Work task: Each line of the entries below that includes "omega" belongs in your answer.

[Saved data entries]
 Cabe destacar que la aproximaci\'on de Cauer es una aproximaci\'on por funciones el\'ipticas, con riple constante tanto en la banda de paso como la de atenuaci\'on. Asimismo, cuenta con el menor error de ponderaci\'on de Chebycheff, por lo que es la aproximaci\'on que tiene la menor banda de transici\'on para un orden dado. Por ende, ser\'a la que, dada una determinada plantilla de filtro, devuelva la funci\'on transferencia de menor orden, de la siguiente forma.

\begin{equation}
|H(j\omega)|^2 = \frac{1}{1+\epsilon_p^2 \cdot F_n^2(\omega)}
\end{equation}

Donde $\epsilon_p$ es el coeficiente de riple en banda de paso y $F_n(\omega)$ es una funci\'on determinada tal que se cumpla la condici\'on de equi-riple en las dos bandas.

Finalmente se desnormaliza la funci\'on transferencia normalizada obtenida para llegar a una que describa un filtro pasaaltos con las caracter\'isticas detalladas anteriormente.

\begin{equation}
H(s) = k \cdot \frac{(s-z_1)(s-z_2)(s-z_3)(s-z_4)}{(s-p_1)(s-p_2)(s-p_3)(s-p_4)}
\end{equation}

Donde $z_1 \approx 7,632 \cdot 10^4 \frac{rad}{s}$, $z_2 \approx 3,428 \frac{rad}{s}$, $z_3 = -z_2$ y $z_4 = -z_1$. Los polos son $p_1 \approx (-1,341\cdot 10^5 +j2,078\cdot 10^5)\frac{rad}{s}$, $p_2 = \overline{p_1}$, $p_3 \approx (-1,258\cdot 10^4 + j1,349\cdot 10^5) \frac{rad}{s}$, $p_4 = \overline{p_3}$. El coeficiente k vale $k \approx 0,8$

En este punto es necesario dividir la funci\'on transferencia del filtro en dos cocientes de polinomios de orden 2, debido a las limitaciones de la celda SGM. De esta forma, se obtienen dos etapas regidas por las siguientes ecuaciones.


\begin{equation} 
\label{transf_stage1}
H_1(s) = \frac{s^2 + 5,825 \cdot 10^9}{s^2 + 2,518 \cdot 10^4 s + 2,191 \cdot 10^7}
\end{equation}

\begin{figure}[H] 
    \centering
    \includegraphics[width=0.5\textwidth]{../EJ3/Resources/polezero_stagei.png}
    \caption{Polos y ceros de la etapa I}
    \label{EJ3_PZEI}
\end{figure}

Completed exercise:
|H(j\omega)|^2 = \frac{1}{1+\epsilon_p^2 \cdot F_n^2(\omega)}
Donde $\epsilon_p$ es el coeficiente de riple en banda de paso y $F_n(\omega)$ es una funci\'on determinada tal que se cumpla la condici\'on de equi-riple en las dos bandas.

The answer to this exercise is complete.